WHAT THE EXERCISE ASKS:
Would you transcribe the data word for word?

Saved data entries
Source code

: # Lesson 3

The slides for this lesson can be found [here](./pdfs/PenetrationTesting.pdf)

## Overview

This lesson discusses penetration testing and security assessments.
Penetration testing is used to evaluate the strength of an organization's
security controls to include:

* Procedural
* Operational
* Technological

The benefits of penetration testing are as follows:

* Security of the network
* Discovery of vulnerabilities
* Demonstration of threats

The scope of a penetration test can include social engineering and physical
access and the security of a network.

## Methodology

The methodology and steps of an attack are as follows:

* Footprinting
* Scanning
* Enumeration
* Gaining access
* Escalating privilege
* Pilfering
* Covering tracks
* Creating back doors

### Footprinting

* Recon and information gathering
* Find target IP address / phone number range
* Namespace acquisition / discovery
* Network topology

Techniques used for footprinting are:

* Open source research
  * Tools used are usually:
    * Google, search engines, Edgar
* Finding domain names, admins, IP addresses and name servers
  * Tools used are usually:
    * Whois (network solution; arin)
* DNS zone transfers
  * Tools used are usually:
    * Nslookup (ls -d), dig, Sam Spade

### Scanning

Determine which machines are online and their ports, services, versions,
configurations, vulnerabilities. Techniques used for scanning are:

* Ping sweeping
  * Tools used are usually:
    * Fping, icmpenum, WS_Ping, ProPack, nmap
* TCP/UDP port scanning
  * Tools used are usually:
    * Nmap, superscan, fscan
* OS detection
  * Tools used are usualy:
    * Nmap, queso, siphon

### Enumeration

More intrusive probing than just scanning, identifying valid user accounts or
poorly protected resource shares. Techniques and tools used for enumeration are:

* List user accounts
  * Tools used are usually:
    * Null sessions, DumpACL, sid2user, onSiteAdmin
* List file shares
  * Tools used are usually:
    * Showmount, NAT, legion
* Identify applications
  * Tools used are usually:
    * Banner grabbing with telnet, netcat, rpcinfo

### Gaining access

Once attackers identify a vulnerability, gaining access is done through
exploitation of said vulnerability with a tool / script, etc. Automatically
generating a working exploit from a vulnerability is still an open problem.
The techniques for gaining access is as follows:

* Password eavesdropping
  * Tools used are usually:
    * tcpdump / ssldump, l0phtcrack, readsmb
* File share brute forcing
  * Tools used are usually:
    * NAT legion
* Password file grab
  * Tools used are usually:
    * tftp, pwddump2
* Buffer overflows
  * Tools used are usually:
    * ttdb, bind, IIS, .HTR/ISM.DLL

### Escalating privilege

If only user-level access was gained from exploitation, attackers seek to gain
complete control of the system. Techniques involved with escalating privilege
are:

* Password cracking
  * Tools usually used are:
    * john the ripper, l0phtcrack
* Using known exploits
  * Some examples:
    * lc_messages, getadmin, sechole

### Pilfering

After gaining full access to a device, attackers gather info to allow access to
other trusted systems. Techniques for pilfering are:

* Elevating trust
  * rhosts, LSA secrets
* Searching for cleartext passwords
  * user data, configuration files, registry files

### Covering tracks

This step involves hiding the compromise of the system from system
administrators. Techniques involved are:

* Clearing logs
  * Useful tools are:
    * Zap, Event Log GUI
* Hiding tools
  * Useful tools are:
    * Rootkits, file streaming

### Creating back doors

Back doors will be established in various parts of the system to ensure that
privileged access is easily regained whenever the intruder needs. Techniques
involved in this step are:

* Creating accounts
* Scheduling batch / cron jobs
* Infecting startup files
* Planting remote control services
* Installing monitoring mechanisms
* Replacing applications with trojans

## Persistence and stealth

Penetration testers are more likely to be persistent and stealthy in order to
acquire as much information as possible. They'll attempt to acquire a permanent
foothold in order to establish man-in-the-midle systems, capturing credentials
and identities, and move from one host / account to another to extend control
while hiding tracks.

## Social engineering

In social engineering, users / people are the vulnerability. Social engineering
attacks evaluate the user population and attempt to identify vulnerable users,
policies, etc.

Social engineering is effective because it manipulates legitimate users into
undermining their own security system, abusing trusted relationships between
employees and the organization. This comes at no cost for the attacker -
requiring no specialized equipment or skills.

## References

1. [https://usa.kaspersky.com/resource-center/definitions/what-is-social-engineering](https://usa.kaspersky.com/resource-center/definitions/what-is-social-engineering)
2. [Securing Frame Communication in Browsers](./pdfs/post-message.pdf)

SOLUTION FOR THIS PROBLEM:
Source code

: # Lesson 3

The slides for this lesson can be found [here](./pdfs/PenetrationTesting.pdf)

## Overview

This lesson discusses penetration testing and security assessments.
Penetration testing is used to evaluate the strength of an organization's
security controls to include:

* Procedural
* Operational
* Technological

The benefits of penetration testing are as follows:

* Security of the network
* Discovery of vulnerabilities
* Demonstration of threats

The scope of a penetration test can include social engineering and physical
access and the security of a network.

## Methodology

The methodology and steps of an attack are as follows:

* Footprinting
* Scanning
* Enumeration
* Gaining access
* Escalating privilege
* Pilfering
* Covering tracks
* Creating back doors

### Footprinting

* Recon and information gathering
* Find target IP address / phone number range
* Namespace acquisition / discovery
* Network topology

Techniques used for footprinting are:

* Open source research
  * Tools used are usually:
    * Google, search engines, Edgar
* Finding domain names, admins, IP addresses and name servers
  * Tools used are usually:
    * Whois (network solution; arin)
* DNS zone transfers
  * Tools used are usually:
    * Nslookup (ls -d), dig, Sam Spade

### Scanning

Determine which machines are online and their ports, services, versions,
configurations, vulnerabilities. Techniques used for scanning are:

* Ping sweeping
  * Tools used are usually:
    * Fping, icmpenum, WS_Ping, ProPack, nmap
* TCP/UDP port scanning
  * Tools used are usually:
    * Nmap, superscan, fscan
* OS detection
  * Tools used are usualy:
    * Nmap, queso, siphon

### Enumeration

More intrusive probing than just scanning, identifying valid user accounts or
poorly protected resource shares. Techniques and tools used for enumeration are:

* List user accounts
  * Tools used are usually:
    * Null sessions, DumpACL, sid2user, onSiteAdmin
* List file shares
  * Tools used are usually:
    * Showmount, NAT, legion
* Identify applications
  * Tools used are usually:
    * Banner grabbing with telnet, netcat, rpcinfo

### Gaining access

Once attackers identify a vulnerability, gaining access is done through
exploitation of said vulnerability with a tool / script, etc. Automatically
generating a working exploit from a vulnerability is still an open problem.
The techniques for gaining access is as follows:

* Password eavesdropping
  * Tools used are usually:
    * tcpdump / ssldump, l0phtcrack, readsmb
* File share brute forcing
  * Tools used are usually:
    * NAT legion
* Password file grab
  * Tools used are usually:
    * tftp, pwddump2
* Buffer overflows
  * Tools used are usually:
    * ttdb, bind, IIS, .HTR/ISM.DLL

### Escalating privilege

If only user-level access was gained from exploitation, attackers seek to gain
complete control of the system. Techniques involved with escalating privilege
are:

* Password cracking
  * Tools usually used are:
    * john the ripper, l0phtcrack
* Using known exploits
  * Some examples:
    * lc_messages, getadmin, sechole

### Pilfering

After gaining full access to a device, attackers gather info to allow access to
other trusted systems. Techniques for pilfering are:

* Elevating trust
  * rhosts, LSA secrets
* Searching for cleartext passwords
  * user data, configuration files, registry files

### Covering tracks

This step involves hiding the compromise of the system from system
administrators. Techniques involved are:

* Clearing logs
  * Useful tools are:
    * Zap, Event Log GUI
* Hiding tools
  * Useful tools are:
    * Rootkits, file streaming

### Creating back doors

Back doors will be established in various parts of the system to ensure that
privileged access is easily regained whenever the intruder needs. Techniques
involved in this step are:

* Creating accounts
* Scheduling batch / cron jobs
* Infecting startup files
* Planting remote control services
* Installing monitoring mechanisms
* Replacing applications with trojans

## Persistence and stealth

Penetration testers are more likely to be persistent and stealthy in order to
acquire as much information as possible. They'll attempt to acquire a permanent
foothold in order to establish man-in-the-midle systems, capturing credentials
and identities, and move from one host / account to another to extend control
while hiding tracks.

## Social engineering

In social engineering, users / people are the vulnerability. Social engineering
attacks evaluate the user population and attempt to identify vulnerable users,
policies, etc.

Social engineering is effective because it manipulates legitimate users into
undermining their own security system, abusing trusted relationships between
employees and the organization. This comes at no cost for the attacker -
requiring no specialized equipment or skills.

## References

1. [https://usa.kaspersky.com/resource-center/definitions/what-is-social-engineering](https://usa.kaspersky.com/resource-center/definitions/what-is-social-engineering)
2. [Securing Frame Communication in Browsers](./pdfs/post-message.pdf)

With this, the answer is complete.